Exercise details
Give the data again exactly, stopping after the "You could use \textbackslash" line.

Data excerpts
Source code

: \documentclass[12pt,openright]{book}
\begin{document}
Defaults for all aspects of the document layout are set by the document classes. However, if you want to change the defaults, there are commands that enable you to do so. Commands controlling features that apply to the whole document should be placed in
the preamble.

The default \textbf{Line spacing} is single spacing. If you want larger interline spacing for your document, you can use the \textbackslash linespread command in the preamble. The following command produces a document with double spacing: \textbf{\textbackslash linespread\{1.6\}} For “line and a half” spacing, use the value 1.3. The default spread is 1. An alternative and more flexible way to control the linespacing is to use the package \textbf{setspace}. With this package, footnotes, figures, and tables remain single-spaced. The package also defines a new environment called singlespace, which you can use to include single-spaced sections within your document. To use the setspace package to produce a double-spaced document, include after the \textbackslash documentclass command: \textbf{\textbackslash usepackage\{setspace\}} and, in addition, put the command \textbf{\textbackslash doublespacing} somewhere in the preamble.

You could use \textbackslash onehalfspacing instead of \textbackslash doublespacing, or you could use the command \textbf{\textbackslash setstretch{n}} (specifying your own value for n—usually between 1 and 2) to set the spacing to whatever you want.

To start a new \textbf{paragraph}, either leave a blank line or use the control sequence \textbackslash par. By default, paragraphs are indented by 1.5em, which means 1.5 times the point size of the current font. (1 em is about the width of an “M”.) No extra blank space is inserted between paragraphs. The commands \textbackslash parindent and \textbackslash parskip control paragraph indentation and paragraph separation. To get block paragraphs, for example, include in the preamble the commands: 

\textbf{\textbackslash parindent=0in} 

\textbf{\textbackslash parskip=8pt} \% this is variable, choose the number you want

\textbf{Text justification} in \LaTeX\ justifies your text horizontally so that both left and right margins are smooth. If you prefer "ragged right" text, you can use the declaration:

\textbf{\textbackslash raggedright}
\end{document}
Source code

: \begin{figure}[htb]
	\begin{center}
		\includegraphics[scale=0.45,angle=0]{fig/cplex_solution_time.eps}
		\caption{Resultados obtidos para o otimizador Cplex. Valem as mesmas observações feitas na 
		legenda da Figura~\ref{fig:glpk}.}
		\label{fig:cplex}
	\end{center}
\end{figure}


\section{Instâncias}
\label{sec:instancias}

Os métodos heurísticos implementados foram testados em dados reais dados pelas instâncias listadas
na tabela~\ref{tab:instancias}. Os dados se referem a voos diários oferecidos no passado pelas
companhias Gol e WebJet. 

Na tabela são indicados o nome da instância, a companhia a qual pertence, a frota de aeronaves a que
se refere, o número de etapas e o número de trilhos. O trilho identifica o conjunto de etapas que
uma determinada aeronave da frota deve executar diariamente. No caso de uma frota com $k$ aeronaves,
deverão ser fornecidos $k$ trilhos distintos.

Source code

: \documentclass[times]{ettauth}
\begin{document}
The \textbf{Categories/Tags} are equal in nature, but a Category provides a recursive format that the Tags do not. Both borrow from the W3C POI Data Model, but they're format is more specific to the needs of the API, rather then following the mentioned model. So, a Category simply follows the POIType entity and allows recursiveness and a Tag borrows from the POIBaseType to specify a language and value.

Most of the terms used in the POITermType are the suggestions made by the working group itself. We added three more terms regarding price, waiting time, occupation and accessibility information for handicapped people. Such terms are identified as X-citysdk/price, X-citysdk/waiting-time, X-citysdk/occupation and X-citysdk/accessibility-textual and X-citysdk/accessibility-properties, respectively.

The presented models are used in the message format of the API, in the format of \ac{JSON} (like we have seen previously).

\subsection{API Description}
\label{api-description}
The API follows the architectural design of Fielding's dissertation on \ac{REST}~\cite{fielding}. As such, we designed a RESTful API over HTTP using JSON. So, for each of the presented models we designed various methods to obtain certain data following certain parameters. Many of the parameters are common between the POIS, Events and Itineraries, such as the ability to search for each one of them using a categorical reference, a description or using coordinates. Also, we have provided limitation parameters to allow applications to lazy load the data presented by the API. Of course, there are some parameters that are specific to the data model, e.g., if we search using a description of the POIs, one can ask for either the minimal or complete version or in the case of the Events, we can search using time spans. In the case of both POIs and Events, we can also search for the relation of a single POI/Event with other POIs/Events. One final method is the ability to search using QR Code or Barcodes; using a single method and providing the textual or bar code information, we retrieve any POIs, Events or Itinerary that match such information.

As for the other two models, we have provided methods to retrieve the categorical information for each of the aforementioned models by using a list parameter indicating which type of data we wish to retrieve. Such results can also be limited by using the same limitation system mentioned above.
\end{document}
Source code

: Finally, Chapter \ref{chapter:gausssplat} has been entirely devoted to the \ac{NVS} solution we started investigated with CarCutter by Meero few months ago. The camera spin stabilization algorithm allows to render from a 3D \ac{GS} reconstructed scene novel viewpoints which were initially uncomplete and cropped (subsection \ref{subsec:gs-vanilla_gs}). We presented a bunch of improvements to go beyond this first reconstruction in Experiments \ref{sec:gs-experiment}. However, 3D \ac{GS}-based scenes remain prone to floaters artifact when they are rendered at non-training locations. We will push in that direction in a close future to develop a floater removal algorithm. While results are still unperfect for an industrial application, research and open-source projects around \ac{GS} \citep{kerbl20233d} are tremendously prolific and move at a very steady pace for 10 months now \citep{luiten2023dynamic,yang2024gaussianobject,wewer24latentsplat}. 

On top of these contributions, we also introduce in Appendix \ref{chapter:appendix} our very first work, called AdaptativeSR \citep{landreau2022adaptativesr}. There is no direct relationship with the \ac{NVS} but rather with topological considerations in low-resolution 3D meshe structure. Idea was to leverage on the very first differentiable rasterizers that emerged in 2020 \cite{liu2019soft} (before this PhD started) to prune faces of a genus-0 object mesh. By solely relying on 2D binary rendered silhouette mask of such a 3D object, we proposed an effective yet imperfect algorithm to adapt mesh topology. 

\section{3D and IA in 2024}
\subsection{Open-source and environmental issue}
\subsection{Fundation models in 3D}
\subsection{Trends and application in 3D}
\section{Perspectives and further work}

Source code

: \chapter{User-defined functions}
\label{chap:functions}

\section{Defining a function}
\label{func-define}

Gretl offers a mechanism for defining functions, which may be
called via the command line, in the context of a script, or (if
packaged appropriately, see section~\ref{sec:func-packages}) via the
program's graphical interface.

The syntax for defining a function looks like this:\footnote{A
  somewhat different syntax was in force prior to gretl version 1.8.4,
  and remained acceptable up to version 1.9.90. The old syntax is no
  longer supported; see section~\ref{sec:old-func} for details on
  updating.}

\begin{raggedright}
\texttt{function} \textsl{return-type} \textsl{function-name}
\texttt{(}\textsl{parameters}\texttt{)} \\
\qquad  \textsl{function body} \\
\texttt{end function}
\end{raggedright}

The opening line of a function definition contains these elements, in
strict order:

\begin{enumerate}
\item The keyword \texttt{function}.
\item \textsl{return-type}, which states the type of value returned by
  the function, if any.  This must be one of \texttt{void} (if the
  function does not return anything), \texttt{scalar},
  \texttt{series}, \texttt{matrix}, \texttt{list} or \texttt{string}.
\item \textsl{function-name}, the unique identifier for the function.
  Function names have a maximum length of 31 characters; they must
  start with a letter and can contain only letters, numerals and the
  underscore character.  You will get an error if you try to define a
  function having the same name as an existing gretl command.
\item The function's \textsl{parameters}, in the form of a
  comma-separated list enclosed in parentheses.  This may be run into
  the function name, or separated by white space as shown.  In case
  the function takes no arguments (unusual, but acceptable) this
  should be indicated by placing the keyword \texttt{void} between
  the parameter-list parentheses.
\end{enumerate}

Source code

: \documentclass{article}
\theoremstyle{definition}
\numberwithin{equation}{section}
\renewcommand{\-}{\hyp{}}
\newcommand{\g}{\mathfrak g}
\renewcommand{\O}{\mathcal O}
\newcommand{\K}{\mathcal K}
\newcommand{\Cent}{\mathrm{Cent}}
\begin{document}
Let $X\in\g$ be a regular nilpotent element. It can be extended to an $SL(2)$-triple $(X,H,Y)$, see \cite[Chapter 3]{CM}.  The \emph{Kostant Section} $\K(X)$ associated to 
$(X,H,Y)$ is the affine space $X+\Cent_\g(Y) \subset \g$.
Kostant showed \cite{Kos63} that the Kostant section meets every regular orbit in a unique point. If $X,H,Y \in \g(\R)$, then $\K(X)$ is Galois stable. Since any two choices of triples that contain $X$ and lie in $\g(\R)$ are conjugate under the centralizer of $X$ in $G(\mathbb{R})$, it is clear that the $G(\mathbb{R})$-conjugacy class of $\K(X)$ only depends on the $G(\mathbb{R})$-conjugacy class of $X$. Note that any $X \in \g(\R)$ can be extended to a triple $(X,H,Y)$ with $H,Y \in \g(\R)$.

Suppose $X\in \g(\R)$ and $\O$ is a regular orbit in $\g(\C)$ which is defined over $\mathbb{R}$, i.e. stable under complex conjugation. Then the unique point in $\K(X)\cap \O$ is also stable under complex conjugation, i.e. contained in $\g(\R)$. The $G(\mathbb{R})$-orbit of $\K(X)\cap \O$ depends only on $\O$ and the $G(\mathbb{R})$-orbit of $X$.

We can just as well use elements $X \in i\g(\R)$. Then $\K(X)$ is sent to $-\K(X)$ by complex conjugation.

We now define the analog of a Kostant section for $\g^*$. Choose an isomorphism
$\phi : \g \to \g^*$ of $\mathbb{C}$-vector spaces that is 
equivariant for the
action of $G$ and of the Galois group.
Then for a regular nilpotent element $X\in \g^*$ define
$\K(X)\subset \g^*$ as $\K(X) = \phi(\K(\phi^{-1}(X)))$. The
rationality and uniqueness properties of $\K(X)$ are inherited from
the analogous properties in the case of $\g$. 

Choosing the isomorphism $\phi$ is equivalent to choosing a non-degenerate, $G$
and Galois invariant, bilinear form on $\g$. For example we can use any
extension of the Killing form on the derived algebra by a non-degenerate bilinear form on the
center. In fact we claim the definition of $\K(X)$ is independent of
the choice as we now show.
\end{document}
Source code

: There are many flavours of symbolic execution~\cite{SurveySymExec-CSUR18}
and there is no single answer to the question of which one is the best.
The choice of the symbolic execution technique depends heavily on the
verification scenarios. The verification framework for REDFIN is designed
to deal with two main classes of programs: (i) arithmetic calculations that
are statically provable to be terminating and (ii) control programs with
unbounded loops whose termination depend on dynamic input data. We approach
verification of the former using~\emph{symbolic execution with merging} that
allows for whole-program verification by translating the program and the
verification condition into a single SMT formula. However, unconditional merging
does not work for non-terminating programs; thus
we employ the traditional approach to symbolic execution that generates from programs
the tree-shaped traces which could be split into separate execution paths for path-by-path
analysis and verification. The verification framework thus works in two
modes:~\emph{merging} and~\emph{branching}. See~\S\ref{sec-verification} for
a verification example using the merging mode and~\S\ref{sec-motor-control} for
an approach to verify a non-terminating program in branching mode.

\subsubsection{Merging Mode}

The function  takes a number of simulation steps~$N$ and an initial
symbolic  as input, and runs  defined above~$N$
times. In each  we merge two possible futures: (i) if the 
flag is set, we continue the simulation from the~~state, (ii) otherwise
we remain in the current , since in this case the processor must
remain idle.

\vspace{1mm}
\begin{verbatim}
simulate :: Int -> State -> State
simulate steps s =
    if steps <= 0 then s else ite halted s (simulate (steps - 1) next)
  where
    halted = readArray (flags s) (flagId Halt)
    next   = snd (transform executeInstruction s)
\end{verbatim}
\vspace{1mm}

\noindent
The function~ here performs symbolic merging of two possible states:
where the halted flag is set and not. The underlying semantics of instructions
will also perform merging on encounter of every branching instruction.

Finished exercise
Source code

: \documentclass[12pt,openright]{book}
\begin{document}
Defaults for all aspects of the document layout are set by the document classes. However, if you want to change the defaults, there are commands that enable you to do so. Commands controlling features that apply to the whole document should be placed in
the preamble.

The default \textbf{Line spacing} is single spacing. If you want larger interline spacing for your document, you can use the \textbackslash linespread command in the preamble. The following command produces a document with double spacing: \textbf{\textbackslash linespread\{1.6\}} For “line and a half” spacing, use the value 1.3. The default spread is 1. An alternative and more flexible way to control the linespacing is to use the package \textbf{setspace}. With this package, footnotes, figures, and tables remain single-spaced. The package also defines a new environment called singlespace, which you can use to include single-spaced sections within your document. To use the setspace package to produce a double-spaced document, include after the \textbackslash documentclass command: \textbf{\textbackslash usepackage\{setspace\}} and, in addition, put the command \textbf{\textbackslash doublespacing} somewhere in the preamble.

You could use \textbackslash onehalfspacing instead of \textbackslash doublespacing, or you could use the command \textbf{\textbackslash setstretch{n}} (specifying your own value for n—usually between 1 and 2) to set the spacing to whatever you want.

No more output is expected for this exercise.